Get Object Header size


#1

Hi,

I’m trying to create a Compound Dataset with several hundred fields and I get the error:

H5Oalloc.c line 1312 in H5O__alloc(): object header message is too large

I read there is a limit (in HDF5-1.8) for the object header (64 KB): https://portal.hdfgroup.org/pages/viewpage.action?pageId=48808714

First Question: Does this apply to versions higher than HDF5-1.8? I’m using 1.10.4.

Second Question: How can I get the size of the object header?
I tried it with .getSize() of my CompType (C++), but with this I get about 16 KB with a working number of fields. When I add a filed at this stage I get the
said error. So…

Third Question: What is stored in the object header?
Are the field names responsible for the gap to 64 KB?

Thank you very much!

Edit: I tried H5O_GET_INFO1. But I can’t interpret the result. As the documentary says:

Please be aware that the information held by H5O_hdr_info_t may only be useful to developers with extensive HDF5 experience.

https://portal.hdfgroup.org/display/HDF5/H5O_GET_INFO1


#2

Yes. To the best of my knowledge, this restriction is still there in HDF 1.12.0 with respect to the HDF5 file format. If you look at the file format specification, you will find it in sections IV.A.1.a. and IV.A.1.b. that the size of header message data has to fit into two bytes, i.e., the current maximum is 65,535.

H5Oget_info2 returns a H5O_info1_t. Be sure to specify H5O_INFO_HDR among the fields to be retrieved. (HDF5 1.10)

H5Oget_native_info returns a H5O_hdr_info_t, which I believe also has the information you are asking. (HDF5 1.12+)

Quoting IV.A.

The header information of an object is designed to encompass all of the information about an object, except for the data itself. This information includes the dataspace, the datatype, information about how the data is stored on disk (in external files, compressed, broken up in blocks, and so on), as well as other information used by the library to speed up access to the data objects or maintain a file’s integrity. Information stored by user applications as attributes is also stored in the object’s header. The header of each object is not necessarily located immediately prior to the object’s data in the file and in fact, may be located in any position in the file. The order of the messages in an object header is not significant.

Object headers are composed of a prefix and a set of messages. The prefix contains the information needed to interpret the messages and a small amount of metadata about the object, and the messages contain the majority of the metadata about the object.
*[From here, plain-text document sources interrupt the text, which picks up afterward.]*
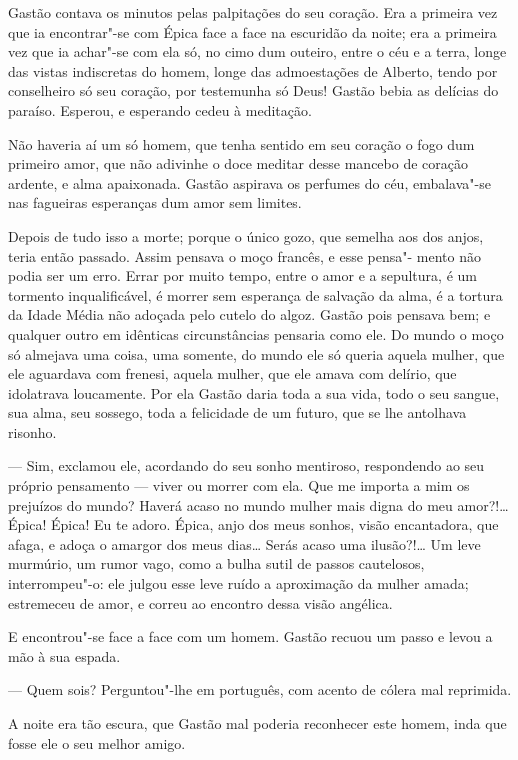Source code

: Gastão contava os minutos pelas palpitações do seu coração. Era a
primeira vez que ia encontrar"-se com Épica face a face na escuridão da
noite; era a primeira vez que ia achar"-se com ela só, no cimo dum
outeiro, entre o céu e a terra, longe das vistas indiscretas do homem,
longe das admoestações de Alberto, tendo por conselheiro só seu coração,
por testemunha só Deus! Gastão bebia as delícias do paraíso. Esperou, e
esperando cedeu à meditação.

Não haveria aí um só homem, que tenha sentido em seu coração o fogo dum
primeiro amor, que não adivinhe o doce meditar desse mancebo de coração
ardente, e alma apaixonada. Gastão aspirava os perfumes do céu,
embalava"-se nas fagueiras esperanças dum amor sem limites.

Depois de tudo isso a morte; porque o único gozo, que semelha aos dos
anjos, teria então passado. Assim pensava o moço francês, e esse pensa"-
mento não podia ser um erro. Errar por muito tempo, entre o amor e a
sepultura, é um tormento inqualificável, é morrer sem esperança de
salvação da alma, é a tortura da Idade Média não adoçada pelo cutelo do
algoz. Gastão pois pensava bem; e qualquer outro em idênticas
circunstâncias pensaria como ele. Do mundo o moço só almejava uma coisa,
uma somente, do mundo ele só queria aquela mulher, que ele aguardava com
frenesi, aquela mulher, que ele amava com delírio, que idolatrava
loucamente. Por ela Gastão daria toda a sua vida, todo o seu sangue, sua
alma, seu sossego, toda a felicidade de um futuro, que se lhe antolhava
risonho.

--- Sim, exclamou ele, acordando do seu sonho mentiroso, respondendo ao
seu próprio pensamento --- viver ou morrer com ela. Que me importa a mim
os prejuízos do mundo? Haverá acaso no mundo mulher mais digna do meu
amor?!\ldots{} Épica! Épica! Eu te adoro. Épica, anjo dos meus sonhos, visão
encantadora, que afaga, e adoça o amargor dos meus dias\ldots{} Serás acaso
uma ilusão?!\ldots{} Um leve murmúrio, um rumor vago, como a bulha sutil de
passos cautelosos, interrompeu"-o: ele julgou esse leve ruído a
aproximação da mulher amada; estremeceu de amor, e correu ao encontro
dessa visão angélica.

E encontrou"-se face a face com um homem. Gastão recuou um passo e levou
a mão à sua espada.

--- Quem sois? Perguntou"-lhe em português, com acento de cólera mal
reprimida.

A noite era tão escura, que Gastão mal poderia reconhecer este homem,
inda que fosse ele o seu melhor amigo.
In the case of a datatype, the field names are part of the message encoding of a compound datatype (see section IV.A.2.d.). So, yes, they count against the 64 KB.

Can you tell us more about your use case? To be honest, I have yet to see a compelling use case for compound types with hundreds of fields. The implications for tools (interoperability) and performance are profound, and I’m sure you’ve thought about that. Are you really accessing whole records (all fields) most of the time? While on paper you can do partial I/O (accessing only a subset of fields), in practice you’ll lose a lot of read performance. Have you thought about at least breaking up your datatype monolith into column groups, i.e., use an (HDF5) group of datasets of compound types, and in the compounds really group only the fields that you are certain will always be accessed together?

Also, what are the field types involved?

Best, G.


#3

I will try H5Oget_info2 tomorrow, when I’m back at my Computer.

To my use case:

My compound type consists out of one timestamp field (double) and a varying number of double fields (sensor signals) and variable length string fields (information like current state/phase).
The number of the fields varies from file to file depending how many sensors and other information are recorded.
At the beginning I calculated with about 50-100, now they are increasing…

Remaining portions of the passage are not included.